[INFORMATION SUPPLIED — start]

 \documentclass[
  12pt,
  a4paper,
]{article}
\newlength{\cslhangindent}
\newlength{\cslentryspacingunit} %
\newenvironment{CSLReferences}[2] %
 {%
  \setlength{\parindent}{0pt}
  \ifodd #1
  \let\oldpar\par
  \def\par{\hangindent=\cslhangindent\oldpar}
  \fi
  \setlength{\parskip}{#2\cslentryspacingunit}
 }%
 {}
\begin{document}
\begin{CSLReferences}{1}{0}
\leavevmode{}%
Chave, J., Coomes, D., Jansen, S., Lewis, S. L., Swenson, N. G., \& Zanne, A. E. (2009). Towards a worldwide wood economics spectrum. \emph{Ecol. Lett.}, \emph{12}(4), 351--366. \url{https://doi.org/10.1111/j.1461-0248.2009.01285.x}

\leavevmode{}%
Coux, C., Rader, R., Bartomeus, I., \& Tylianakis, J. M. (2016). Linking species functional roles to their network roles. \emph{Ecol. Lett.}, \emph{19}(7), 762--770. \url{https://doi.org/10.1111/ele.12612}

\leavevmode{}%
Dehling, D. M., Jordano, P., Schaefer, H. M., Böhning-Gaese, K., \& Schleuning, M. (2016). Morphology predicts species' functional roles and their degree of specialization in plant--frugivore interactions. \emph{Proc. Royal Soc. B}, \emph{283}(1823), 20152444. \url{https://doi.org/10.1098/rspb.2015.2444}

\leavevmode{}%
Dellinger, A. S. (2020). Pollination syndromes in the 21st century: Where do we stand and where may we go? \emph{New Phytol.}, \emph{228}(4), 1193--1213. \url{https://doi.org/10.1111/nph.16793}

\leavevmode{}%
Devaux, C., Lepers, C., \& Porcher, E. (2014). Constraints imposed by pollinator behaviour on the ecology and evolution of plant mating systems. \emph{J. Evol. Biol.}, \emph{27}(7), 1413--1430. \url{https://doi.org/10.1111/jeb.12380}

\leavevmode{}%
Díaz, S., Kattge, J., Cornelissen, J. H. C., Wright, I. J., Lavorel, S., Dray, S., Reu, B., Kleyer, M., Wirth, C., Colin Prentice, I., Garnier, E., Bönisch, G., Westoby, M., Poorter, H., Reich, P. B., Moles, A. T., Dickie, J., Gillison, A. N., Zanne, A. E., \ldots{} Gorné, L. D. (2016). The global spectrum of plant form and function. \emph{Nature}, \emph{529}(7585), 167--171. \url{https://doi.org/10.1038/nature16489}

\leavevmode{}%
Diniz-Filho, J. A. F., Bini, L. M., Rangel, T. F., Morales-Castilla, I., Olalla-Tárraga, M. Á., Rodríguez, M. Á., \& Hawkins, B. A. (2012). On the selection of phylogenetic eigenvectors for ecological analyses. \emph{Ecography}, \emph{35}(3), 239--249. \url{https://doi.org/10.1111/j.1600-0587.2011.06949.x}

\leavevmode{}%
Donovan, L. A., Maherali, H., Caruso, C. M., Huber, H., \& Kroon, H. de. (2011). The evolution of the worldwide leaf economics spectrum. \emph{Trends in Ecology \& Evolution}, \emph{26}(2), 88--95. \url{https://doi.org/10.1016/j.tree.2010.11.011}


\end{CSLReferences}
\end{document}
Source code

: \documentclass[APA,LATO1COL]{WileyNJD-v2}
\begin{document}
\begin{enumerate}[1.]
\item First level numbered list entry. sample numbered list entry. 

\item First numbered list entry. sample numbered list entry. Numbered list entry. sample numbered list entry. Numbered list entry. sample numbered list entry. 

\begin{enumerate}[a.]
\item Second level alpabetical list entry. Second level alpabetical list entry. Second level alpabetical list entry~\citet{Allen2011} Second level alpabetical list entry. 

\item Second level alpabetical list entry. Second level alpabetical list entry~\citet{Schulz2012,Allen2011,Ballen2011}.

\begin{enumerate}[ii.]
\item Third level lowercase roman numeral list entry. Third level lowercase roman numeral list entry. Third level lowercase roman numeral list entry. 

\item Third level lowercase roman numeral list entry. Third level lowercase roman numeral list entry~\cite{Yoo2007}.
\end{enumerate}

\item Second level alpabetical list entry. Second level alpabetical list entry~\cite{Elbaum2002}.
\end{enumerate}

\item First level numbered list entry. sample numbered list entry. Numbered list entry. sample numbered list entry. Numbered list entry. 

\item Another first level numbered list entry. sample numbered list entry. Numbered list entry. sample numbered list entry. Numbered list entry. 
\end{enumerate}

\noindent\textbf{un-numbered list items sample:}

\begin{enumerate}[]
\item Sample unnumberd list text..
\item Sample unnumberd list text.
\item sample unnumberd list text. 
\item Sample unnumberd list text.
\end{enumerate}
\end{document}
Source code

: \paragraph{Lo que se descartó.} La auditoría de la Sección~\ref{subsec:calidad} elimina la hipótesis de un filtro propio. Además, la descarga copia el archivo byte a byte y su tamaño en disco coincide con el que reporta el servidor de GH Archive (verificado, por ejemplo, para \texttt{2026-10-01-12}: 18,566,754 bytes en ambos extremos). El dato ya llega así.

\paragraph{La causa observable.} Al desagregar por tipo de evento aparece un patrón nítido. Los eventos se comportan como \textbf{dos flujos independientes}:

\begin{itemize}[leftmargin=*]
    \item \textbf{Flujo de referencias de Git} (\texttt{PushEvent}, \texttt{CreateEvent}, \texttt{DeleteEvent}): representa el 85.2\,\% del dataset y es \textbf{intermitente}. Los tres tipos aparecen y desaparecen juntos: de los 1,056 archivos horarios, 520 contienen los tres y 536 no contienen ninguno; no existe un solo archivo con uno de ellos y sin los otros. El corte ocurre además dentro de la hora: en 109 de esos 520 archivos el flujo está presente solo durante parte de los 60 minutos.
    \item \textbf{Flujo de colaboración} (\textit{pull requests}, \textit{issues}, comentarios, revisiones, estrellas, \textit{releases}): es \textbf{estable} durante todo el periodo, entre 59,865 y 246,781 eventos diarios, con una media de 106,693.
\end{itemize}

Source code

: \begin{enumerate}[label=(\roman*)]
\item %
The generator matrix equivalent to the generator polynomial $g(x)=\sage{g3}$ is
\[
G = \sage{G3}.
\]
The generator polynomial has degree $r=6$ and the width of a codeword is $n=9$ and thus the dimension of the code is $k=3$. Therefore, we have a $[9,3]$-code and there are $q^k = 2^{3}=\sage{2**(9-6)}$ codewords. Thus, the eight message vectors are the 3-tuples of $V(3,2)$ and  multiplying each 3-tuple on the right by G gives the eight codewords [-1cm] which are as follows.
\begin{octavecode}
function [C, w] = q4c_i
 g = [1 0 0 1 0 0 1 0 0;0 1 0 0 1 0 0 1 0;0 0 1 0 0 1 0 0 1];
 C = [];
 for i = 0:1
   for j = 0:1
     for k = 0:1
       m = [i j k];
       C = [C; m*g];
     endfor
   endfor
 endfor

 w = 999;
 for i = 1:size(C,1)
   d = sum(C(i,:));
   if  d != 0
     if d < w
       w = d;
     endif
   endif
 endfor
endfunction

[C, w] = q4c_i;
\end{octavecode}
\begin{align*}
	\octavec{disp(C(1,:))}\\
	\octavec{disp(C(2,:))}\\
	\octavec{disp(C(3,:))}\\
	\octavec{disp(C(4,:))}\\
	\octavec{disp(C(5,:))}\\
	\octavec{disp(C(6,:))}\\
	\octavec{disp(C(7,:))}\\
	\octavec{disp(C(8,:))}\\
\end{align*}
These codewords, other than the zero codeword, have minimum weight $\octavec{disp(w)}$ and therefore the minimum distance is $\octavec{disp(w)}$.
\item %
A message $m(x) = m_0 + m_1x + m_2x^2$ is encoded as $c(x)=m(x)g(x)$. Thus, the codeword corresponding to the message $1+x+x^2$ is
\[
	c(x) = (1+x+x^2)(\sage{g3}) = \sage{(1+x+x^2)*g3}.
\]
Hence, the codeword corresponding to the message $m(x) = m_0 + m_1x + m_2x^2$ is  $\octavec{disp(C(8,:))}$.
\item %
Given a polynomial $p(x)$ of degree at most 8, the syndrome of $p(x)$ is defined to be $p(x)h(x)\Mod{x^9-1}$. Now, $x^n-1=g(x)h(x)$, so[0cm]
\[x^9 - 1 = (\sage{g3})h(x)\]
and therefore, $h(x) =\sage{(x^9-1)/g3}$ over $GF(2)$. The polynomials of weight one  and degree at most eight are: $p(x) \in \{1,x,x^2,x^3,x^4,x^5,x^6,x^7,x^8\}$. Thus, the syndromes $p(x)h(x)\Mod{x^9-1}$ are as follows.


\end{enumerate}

[INFORMATION SUPPLIED — finish]

#### WHAT TO DO:
Lines that contain "citet" should be pulled from the entries above and reported.

#### EXERCISE SOLUTION:
\item Second level alpabetical list entry. Second level alpabetical list entry. Second level alpabetical list entry~\citet{Allen2011} Second level alpabetical list entry. 
\item Second level alpabetical list entry. Second level alpabetical list entry~\citet{Schulz2012,Allen2011,Ballen2011}.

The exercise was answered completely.